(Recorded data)
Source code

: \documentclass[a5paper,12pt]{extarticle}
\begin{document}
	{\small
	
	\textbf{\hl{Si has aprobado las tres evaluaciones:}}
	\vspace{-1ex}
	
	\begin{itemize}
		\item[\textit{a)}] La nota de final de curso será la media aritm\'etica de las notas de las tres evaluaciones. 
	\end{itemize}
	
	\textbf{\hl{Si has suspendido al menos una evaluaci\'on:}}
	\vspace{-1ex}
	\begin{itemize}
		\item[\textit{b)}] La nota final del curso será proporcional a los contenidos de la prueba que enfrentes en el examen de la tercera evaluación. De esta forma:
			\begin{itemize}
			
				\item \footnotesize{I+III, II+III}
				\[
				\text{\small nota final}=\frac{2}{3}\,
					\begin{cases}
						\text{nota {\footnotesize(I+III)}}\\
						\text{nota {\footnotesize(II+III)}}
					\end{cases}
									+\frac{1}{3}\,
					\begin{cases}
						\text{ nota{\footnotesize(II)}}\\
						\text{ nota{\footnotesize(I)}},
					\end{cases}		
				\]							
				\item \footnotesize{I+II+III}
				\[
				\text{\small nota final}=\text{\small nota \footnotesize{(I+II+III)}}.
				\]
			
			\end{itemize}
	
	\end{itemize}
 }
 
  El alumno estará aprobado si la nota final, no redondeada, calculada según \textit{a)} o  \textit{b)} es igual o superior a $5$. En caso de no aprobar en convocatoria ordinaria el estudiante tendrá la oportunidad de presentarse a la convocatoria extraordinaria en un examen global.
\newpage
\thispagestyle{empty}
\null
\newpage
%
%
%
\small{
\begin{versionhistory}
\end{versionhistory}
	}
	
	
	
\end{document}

_PROBLEM DETAILS_. Scan the entries for lines with the word "tres". The number of such lines is the whole answer.

_RESULT OF THE TASK_. 2